▶ Collected data
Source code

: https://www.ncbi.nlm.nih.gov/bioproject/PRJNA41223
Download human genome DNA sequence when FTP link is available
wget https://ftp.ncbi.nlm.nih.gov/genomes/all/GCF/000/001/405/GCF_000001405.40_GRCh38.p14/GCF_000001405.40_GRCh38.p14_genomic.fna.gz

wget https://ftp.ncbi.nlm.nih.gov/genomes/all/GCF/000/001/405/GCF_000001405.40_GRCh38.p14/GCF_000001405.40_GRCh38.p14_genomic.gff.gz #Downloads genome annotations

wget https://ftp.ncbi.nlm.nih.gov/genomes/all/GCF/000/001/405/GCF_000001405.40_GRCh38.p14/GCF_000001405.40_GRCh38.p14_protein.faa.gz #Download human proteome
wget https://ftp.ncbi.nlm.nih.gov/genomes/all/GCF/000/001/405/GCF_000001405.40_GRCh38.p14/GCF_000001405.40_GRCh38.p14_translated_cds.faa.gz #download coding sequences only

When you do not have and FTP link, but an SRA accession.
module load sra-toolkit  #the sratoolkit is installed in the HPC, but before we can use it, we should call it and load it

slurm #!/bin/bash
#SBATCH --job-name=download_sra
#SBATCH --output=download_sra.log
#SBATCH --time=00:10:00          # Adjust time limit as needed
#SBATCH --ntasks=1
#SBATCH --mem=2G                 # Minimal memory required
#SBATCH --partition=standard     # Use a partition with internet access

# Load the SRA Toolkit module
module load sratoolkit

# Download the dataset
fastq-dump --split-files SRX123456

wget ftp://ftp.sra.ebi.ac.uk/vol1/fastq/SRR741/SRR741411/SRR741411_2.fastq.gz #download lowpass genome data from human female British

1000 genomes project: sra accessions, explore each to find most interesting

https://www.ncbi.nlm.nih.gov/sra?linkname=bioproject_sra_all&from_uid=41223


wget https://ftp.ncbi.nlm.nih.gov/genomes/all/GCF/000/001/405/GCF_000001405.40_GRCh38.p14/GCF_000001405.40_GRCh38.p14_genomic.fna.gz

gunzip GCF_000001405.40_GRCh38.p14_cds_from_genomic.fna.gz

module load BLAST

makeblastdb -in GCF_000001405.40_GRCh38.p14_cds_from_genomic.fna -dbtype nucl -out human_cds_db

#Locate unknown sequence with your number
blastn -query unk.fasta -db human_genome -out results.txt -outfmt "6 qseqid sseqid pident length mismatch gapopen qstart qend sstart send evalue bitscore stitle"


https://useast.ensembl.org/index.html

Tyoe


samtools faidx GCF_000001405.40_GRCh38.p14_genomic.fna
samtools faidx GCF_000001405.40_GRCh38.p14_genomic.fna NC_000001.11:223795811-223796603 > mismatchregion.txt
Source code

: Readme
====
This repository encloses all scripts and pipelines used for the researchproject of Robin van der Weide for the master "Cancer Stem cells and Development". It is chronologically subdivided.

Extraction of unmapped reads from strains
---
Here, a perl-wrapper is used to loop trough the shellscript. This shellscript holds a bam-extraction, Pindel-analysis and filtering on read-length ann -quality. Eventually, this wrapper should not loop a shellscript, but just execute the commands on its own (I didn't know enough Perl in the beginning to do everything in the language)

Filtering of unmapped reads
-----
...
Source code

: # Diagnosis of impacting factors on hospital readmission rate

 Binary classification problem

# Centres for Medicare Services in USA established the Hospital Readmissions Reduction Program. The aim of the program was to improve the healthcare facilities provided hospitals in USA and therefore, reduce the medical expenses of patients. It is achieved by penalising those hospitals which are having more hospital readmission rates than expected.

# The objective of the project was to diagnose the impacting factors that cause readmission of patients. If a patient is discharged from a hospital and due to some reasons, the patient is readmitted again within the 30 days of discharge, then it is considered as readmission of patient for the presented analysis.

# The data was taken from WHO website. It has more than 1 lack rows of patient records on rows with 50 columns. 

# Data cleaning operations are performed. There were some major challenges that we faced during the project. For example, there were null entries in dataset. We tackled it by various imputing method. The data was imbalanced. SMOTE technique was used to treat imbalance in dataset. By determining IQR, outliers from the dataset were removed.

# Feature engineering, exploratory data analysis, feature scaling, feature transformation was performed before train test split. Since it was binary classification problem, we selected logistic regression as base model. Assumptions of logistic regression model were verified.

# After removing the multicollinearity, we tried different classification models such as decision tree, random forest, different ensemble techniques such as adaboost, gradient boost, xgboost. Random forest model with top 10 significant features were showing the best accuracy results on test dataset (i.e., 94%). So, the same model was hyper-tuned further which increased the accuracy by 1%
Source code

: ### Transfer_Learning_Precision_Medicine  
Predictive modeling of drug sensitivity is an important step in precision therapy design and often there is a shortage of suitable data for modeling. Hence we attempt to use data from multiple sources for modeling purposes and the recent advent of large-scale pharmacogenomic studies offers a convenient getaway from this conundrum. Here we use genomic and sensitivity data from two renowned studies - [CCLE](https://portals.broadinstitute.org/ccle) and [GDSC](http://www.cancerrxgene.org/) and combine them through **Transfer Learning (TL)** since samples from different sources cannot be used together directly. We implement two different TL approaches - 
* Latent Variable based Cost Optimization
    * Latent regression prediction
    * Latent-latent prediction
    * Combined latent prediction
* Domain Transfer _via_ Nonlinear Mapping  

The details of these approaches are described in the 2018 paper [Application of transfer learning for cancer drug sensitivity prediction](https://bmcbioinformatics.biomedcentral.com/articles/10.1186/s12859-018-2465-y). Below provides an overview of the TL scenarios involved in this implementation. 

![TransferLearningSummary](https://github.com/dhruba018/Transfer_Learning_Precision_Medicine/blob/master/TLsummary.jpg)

▶ Aim of the exercise
Give every entry back unchanged. Leave none out.

▶ Reply
Source code

: https://www.ncbi.nlm.nih.gov/bioproject/PRJNA41223
Download human genome DNA sequence when FTP link is available
wget https://ftp.ncbi.nlm.nih.gov/genomes/all/GCF/000/001/405/GCF_000001405.40_GRCh38.p14/GCF_000001405.40_GRCh38.p14_genomic.fna.gz

wget https://ftp.ncbi.nlm.nih.gov/genomes/all/GCF/000/001/405/GCF_000001405.40_GRCh38.p14/GCF_000001405.40_GRCh38.p14_genomic.gff.gz #Downloads genome annotations

wget https://ftp.ncbi.nlm.nih.gov/genomes/all/GCF/000/001/405/GCF_000001405.40_GRCh38.p14/GCF_000001405.40_GRCh38.p14_protein.faa.gz #Download human proteome
wget https://ftp.ncbi.nlm.nih.gov/genomes/all/GCF/000/001/405/GCF_000001405.40_GRCh38.p14/GCF_000001405.40_GRCh38.p14_translated_cds.faa.gz #download coding sequences only

When you do not have and FTP link, but an SRA accession.
module load sra-toolkit  #the sratoolkit is installed in the HPC, but before we can use it, we should call it and load it

slurm #!/bin/bash
#SBATCH --job-name=download_sra
#SBATCH --output=download_sra.log
#SBATCH --time=00:10:00          # Adjust time limit as needed
#SBATCH --ntasks=1
#SBATCH --mem=2G                 # Minimal memory required
#SBATCH --partition=standard     # Use a partition with internet access

# Load the SRA Toolkit module
module load sratoolkit

# Download the dataset
fastq-dump --split-files SRX123456

wget ftp://ftp.sra.ebi.ac.uk/vol1/fastq/SRR741/SRR741411/SRR741411_2.fastq.gz #download lowpass genome data from human female British

1000 genomes project: sra accessions, explore each to find most interesting

https://www.ncbi.nlm.nih.gov/sra?linkname=bioproject_sra_all&from_uid=41223


wget https://ftp.ncbi.nlm.nih.gov/genomes/all/GCF/000/001/405/GCF_000001405.40_GRCh38.p14/GCF_000001405.40_GRCh38.p14_genomic.fna.gz

gunzip GCF_000001405.40_GRCh38.p14_cds_from_genomic.fna.gz

module load BLAST

makeblastdb -in GCF_000001405.40_GRCh38.p14_cds_from_genomic.fna -dbtype nucl -out human_cds_db

#Locate unknown sequence with your number
blastn -query unk.fasta -db human_genome -out results.txt -outfmt "6 qseqid sseqid pident length mismatch gapopen qstart qend sstart send evalue bitscore stitle"


https://useast.ensembl.org/index.html

Tyoe


samtools faidx GCF_000001405.40_GRCh38.p14_genomic.fna
samtools faidx GCF_000001405.40_GRCh38.p14_genomic.fna NC_000001.11:223795811-223796603 > mismatchregion.txt
Source code

: Readme
====
This repository encloses all scripts and pipelines used for the researchproject of Robin van der Weide for the master "Cancer Stem cells and Development". It is chronologically subdivided.

Extraction of unmapped reads from strains
---
Here, a perl-wrapper is used to loop trough the shellscript. This shellscript holds a bam-extraction, Pindel-analysis and filtering on read-length ann -quality. Eventually, this wrapper should not loop a shellscript, but just execute the commands on its own (I didn't know enough Perl in the beginning to do everything in the language)

Filtering of unmapped reads
-----
...
Source code

: # Diagnosis of impacting factors on hospital readmission rate

 Binary classification problem

# Centres for Medicare Services in USA established the Hospital Readmissions Reduction Program. The aim of the program was to improve the healthcare facilities provided hospitals in USA and therefore, reduce the medical expenses of patients. It is achieved by penalising those hospitals which are having more hospital readmission rates than expected.

# The objective of the project was to diagnose the impacting factors that cause readmission of patients. If a patient is discharged from a hospital and due to some reasons, the patient is readmitted again within the 30 days of discharge, then it is considered as readmission of patient for the presented analysis.

# The data was taken from WHO website. It has more than 1 lack rows of patient records on rows with 50 columns. 

# Data cleaning operations are performed. There were some major challenges that we faced during the project. For example, there were null entries in dataset. We tackled it by various imputing method. The data was imbalanced. SMOTE technique was used to treat imbalance in dataset. By determining IQR, outliers from the dataset were removed.

# Feature engineering, exploratory data analysis, feature scaling, feature transformation was performed before train test split. Since it was binary classification problem, we selected logistic regression as base model. Assumptions of logistic regression model were verified.

# After removing the multicollinearity, we tried different classification models such as decision tree, random forest, different ensemble techniques such as adaboost, gradient boost, xgboost. Random forest model with top 10 significant features were showing the best accuracy results on test dataset (i.e., 94%). So, the same model was hyper-tuned further which increased the accuracy by 1%
Source code

: ### Transfer_Learning_Precision_Medicine  
Predictive modeling of drug sensitivity is an important step in precision therapy design and often there is a shortage of suitable data for modeling. Hence we attempt to use data from multiple sources for modeling purposes and the recent advent of large-scale pharmacogenomic studies offers a convenient getaway from this conundrum. Here we use genomic and sensitivity data from two renowned studies - [CCLE](https://portals.broadinstitute.org/ccle) and [GDSC](http://www.cancerrxgene.org/) and combine them through **Transfer Learning (TL)** since samples from different sources cannot be used together directly. We implement two different TL approaches - 
* Latent Variable based Cost Optimization
    * Latent regression prediction
    * Latent-latent prediction
    * Combined latent prediction
* Domain Transfer _via_ Nonlinear Mapping  

The details of these approaches are described in the 2018 paper [Application of transfer learning for cancer drug sensitivity prediction](https://bmcbioinformatics.biomedcentral.com/articles/10.1186/s12859-018-2465-y). Below provides an overview of the TL scenarios involved in this implementation. 

![TransferLearningSummary](https://github.com/dhruba018/Transfer_Learning_Precision_Medicine/blob/master/TLsummary.jpg)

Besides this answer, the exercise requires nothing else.